_PROBLEM DESCRIPTION_:
Return the line containing "- 접근자 프로퍼티를" and all lines after it exactly; stop at the end of the material.

_TASK DATA_:

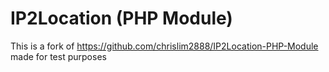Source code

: IP2Location (PHP Module)
========================

This is a fork of https://github.com/chrislim2888/IP2Location-PHP-Module made for test purposes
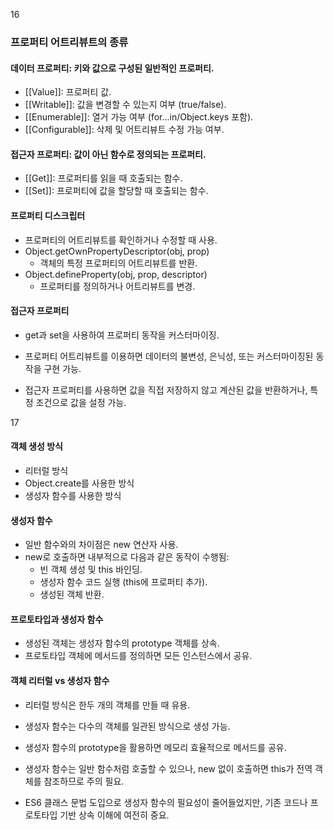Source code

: 16

### **프로퍼티 어트리뷰트의 종류**
#### **데이터 프로퍼티**: 키와 값으로 구성된 일반적인 프로퍼티.
  - [[Value]]: 프로퍼티 값.
  - [[Writable]]: 값을 변경할 수 있는지 여부 (true/false).
  - [[Enumerable]]: 열거 가능 여부 (for...in/Object.keys 포함).
  - [[Configurable]]: 삭제 및 어트리뷰트 수정 가능 여부.
#### **접근자 프로퍼티**: 값이 아닌 함수로 정의되는 프로퍼티.
  - [[Get]]: 프로퍼티를 읽을 때 호출되는 함수.
  - [[Set]]: 프로퍼티에 값을 할당할 때 호출되는 함수.
#### **프로퍼티 디스크립터**
- 프로퍼티의 어트리뷰트를 확인하거나 수정할 때 사용.
- Object.getOwnPropertyDescriptor(obj, prop)
    - 객체의 특정 프로퍼티의 어트리뷰트를 반환.
- Object.defineProperty(obj, prop, descriptor)
    - 프로퍼티를 정의하거나 어트리뷰트를 변경.
#### **접근자 프로퍼티**
- get과 set을 사용하여 프로퍼티 동작을 커스터마이징.

- 프로퍼티 어트리뷰트를 이용하면 데이터의 불변성, 은닉성, 또는 커스터마이징된 동작을 구현 가능.
- 접근자 프로퍼티를 사용하면 값을 직접 저장하지 않고 계산된 값을 반환하거나, 특정 조건으로 값을 설정 가능.

17

#### **객체 생성 방식**
- 리터럴 방식
- Object.create를 사용한 방식
- 생성자 함수를 사용한 방식
#### **생성자 함수**
- 일반 함수와의 차이점은 new 연산자 사용.
- new로 호출하면 내부적으로 다음과 같은 동작이 수행됨:
    - 빈 객체 생성 및 this 바인딩.
    - 생성자 함수 코드 실행 (this에 프로퍼티 추가).
    - 생성된 객체 반환.
#### **프로토타입과 생성자 함수**
- 생성된 객체는 생성자 함수의 prototype 객체를 상속.
- 프로토타입 객체에 메서드를 정의하면 모든 인스턴스에서 공유.
#### **객체 리터럴 vs 생성자 함수**
- 리터럴 방식은 한두 개의 객체를 만들 때 유용.
- 생성자 함수는 다수의 객체를 일관된 방식으로 생성 가능.

- 생성자 함수의 prototype을 활용하면 메모리 효율적으로 메서드를 공유.
- 생성자 함수는 일반 함수처럼 호출할 수 있으나, new 없이 호출하면 this가 전역 객체를 참조하므로 주의 필요.
- ES6 클래스 문법 도입으로 생성자 함수의 필요성이 줄어들었지만, 기존 코드나 프로토타입 기반 상속 이해에 여전히 중요.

_SOLUTION BELOW_:
- 접근자 프로퍼티를 사용하면 값을 직접 저장하지 않고 계산된 값을 반환하거나, 특정 조건으로 값을 설정 가능.

17

#### **객체 생성 방식**
- 리터럴 방식
- Object.create를 사용한 방식
- 생성자 함수를 사용한 방식
#### **생성자 함수**
- 일반 함수와의 차이점은 new 연산자 사용.
- new로 호출하면 내부적으로 다음과 같은 동작이 수행됨:
    - 빈 객체 생성 및 this 바인딩.
    - 생성자 함수 코드 실행 (this에 프로퍼티 추가).
    - 생성된 객체 반환.
#### **프로토타입과 생성자 함수**
- 생성된 객체는 생성자 함수의 prototype 객체를 상속.
- 프로토타입 객체에 메서드를 정의하면 모든 인스턴스에서 공유.
#### **객체 리터럴 vs 생성자 함수**
- 리터럴 방식은 한두 개의 객체를 만들 때 유용.
- 생성자 함수는 다수의 객체를 일관된 방식으로 생성 가능.

- 생성자 함수의 prototype을 활용하면 메모리 효율적으로 메서드를 공유.
- 생성자 함수는 일반 함수처럼 호출할 수 있으나, new 없이 호출하면 this가 전역 객체를 참조하므로 주의 필요.
- ES6 클래스 문법 도입으로 생성자 함수의 필요성이 줄어들었지만, 기존 코드나 프로토타입 기반 상속 이해에 여전히 중요.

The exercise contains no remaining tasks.